• MATERIAL FOR THIS EXERCISE

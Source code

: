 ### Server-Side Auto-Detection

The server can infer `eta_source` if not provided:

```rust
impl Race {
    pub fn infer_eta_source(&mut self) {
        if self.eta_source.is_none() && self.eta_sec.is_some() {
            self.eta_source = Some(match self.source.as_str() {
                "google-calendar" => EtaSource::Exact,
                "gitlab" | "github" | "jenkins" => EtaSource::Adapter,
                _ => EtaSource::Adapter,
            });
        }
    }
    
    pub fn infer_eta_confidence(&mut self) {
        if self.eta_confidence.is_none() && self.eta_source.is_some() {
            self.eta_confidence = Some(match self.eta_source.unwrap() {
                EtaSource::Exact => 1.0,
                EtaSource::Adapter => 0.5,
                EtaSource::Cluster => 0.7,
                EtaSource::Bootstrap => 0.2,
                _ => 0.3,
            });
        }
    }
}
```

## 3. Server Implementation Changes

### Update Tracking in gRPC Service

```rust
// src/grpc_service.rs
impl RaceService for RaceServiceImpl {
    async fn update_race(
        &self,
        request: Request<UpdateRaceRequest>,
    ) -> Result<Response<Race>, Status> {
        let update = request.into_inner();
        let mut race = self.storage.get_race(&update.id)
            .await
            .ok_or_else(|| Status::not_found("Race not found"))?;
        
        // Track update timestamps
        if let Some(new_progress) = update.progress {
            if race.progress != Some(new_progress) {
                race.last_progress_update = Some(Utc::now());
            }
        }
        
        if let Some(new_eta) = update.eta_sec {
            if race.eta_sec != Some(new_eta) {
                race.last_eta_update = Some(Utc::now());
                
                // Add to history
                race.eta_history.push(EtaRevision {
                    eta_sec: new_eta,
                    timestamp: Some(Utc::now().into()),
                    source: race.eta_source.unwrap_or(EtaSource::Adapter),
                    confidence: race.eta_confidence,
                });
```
* * *
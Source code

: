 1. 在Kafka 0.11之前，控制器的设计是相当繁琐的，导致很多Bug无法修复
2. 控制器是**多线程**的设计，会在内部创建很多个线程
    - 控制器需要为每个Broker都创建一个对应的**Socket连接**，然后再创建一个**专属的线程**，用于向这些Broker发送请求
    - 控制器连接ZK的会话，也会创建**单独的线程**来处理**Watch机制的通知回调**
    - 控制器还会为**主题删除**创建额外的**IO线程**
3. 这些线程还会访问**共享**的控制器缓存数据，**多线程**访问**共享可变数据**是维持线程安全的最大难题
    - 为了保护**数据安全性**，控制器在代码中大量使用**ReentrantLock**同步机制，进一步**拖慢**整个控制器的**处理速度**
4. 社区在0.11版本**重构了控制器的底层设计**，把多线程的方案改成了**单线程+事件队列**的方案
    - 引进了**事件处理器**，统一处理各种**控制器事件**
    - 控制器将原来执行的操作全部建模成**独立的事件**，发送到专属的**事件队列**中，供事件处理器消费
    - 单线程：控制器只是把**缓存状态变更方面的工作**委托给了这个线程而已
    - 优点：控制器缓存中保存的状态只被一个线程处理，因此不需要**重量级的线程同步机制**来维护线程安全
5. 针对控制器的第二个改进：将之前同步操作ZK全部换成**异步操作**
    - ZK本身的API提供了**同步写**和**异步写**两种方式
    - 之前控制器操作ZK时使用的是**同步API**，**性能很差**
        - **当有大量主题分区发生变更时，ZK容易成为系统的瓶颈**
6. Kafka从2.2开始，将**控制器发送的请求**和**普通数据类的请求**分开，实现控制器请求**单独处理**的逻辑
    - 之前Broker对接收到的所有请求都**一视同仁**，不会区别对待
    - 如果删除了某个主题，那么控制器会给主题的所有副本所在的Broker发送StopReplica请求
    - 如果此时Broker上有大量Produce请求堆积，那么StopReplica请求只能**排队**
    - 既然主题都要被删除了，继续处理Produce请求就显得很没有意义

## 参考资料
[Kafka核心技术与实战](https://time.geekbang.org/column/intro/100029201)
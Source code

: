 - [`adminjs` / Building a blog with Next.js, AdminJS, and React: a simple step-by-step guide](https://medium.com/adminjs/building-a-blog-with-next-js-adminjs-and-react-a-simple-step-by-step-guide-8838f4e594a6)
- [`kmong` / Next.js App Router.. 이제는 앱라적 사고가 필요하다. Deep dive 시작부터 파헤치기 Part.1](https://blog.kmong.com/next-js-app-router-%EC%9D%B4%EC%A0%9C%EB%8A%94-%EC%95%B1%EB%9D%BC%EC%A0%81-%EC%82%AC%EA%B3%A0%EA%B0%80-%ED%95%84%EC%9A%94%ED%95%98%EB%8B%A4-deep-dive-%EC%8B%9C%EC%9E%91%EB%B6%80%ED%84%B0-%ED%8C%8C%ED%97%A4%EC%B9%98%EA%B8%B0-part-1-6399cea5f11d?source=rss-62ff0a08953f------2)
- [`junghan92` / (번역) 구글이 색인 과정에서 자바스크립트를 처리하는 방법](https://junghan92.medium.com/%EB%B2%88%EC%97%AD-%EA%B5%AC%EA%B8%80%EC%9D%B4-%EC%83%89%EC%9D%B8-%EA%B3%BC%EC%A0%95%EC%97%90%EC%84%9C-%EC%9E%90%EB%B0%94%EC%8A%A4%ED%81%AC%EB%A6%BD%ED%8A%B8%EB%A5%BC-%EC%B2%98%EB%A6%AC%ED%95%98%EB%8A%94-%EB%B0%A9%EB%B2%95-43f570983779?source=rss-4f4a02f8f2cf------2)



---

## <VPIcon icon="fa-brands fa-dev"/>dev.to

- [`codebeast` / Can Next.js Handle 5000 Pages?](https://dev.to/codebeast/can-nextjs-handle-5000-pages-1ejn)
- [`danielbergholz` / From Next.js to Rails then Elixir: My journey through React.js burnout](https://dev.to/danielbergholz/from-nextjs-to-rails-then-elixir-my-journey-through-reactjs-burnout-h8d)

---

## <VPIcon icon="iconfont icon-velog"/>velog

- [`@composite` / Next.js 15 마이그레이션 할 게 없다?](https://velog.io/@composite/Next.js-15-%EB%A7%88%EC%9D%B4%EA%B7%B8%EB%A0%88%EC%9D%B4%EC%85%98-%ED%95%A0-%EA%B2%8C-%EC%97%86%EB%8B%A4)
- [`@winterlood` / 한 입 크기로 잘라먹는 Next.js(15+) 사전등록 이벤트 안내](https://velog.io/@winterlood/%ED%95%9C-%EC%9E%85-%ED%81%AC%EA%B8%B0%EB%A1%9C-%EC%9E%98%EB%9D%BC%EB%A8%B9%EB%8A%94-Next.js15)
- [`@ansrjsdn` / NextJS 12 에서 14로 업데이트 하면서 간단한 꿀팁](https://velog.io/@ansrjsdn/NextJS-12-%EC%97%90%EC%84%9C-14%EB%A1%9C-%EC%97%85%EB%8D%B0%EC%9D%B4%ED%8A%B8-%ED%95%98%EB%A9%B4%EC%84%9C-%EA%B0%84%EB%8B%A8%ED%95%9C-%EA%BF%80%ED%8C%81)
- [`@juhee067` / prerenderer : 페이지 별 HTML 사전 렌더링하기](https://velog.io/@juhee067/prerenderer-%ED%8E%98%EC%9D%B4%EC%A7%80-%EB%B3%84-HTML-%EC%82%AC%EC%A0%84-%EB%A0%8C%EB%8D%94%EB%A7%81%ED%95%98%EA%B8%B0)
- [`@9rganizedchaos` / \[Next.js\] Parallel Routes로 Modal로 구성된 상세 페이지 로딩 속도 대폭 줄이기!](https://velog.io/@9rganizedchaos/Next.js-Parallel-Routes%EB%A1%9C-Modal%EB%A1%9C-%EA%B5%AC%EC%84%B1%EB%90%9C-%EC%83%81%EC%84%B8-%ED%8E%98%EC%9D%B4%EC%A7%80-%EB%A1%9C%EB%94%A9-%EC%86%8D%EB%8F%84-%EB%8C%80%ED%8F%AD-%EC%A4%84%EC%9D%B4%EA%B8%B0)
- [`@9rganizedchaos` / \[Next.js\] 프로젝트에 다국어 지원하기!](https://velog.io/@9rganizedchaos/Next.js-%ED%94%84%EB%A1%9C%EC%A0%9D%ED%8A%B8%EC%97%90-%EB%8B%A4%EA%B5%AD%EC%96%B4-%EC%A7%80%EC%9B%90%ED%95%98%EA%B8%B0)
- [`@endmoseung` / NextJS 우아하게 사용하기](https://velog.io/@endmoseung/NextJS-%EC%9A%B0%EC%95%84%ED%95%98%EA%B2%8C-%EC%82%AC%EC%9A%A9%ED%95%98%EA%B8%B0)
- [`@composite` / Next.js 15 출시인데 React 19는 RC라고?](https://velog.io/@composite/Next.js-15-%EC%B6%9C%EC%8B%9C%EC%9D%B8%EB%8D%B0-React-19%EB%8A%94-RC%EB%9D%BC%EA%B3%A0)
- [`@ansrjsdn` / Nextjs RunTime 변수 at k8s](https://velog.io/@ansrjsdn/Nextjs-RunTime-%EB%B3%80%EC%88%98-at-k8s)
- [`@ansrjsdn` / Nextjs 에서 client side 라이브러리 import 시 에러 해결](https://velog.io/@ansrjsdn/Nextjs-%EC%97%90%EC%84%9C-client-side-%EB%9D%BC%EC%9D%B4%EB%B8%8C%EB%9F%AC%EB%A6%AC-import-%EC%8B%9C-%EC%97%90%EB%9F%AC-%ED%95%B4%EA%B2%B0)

• EXERCISE REQUIREMENTS
Repeat, exactly as they stand above, the lines from the line with "[Kafka核心技术与实战]" to the line with "Can Next.js Handle", both lines included.

• SOLUTION TO THE PROBLEM
[Kafka核心技术与实战](https://time.geekbang.org/column/intro/100029201)
Source code

: - [`adminjs` / Building a blog with Next.js, AdminJS, and React: a simple step-by-step guide](https://medium.com/adminjs/building-a-blog-with-next-js-adminjs-and-react-a-simple-step-by-step-guide-8838f4e594a6)
- [`kmong` / Next.js App Router.. 이제는 앱라적 사고가 필요하다. Deep dive 시작부터 파헤치기 Part.1](https://blog.kmong.com/next-js-app-router-%EC%9D%B4%EC%A0%9C%EB%8A%94-%EC%95%B1%EB%9D%BC%EC%A0%81-%EC%82%AC%EA%B3%A0%EA%B0%80-%ED%95%84%EC%9A%94%ED%95%98%EB%8B%A4-deep-dive-%EC%8B%9C%EC%9E%91%EB%B6%80%ED%84%B0-%ED%8C%8C%ED%97%A4%EC%B9%98%EA%B8%B0-part-1-6399cea5f11d?source=rss-62ff0a08953f------2)
- [`junghan92` / (번역) 구글이 색인 과정에서 자바스크립트를 처리하는 방법](https://junghan92.medium.com/%EB%B2%88%EC%97%AD-%EA%B5%AC%EA%B8%80%EC%9D%B4-%EC%83%89%EC%9D%B8-%EA%B3%BC%EC%A0%95%EC%97%90%EC%84%9C-%EC%9E%90%EB%B0%94%EC%8A%A4%ED%81%AC%EB%A6%BD%ED%8A%B8%EB%A5%BC-%EC%B2%98%EB%A6%AC%ED%95%98%EB%8A%94-%EB%B0%A9%EB%B2%95-43f570983779?source=rss-4f4a02f8f2cf------2)



---

## <VPIcon icon="fa-brands fa-dev"/>dev.to

- [`codebeast` / Can Next.js Handle 5000 Pages?](https://dev.to/codebeast/can-nextjs-handle-5000-pages-1ejn)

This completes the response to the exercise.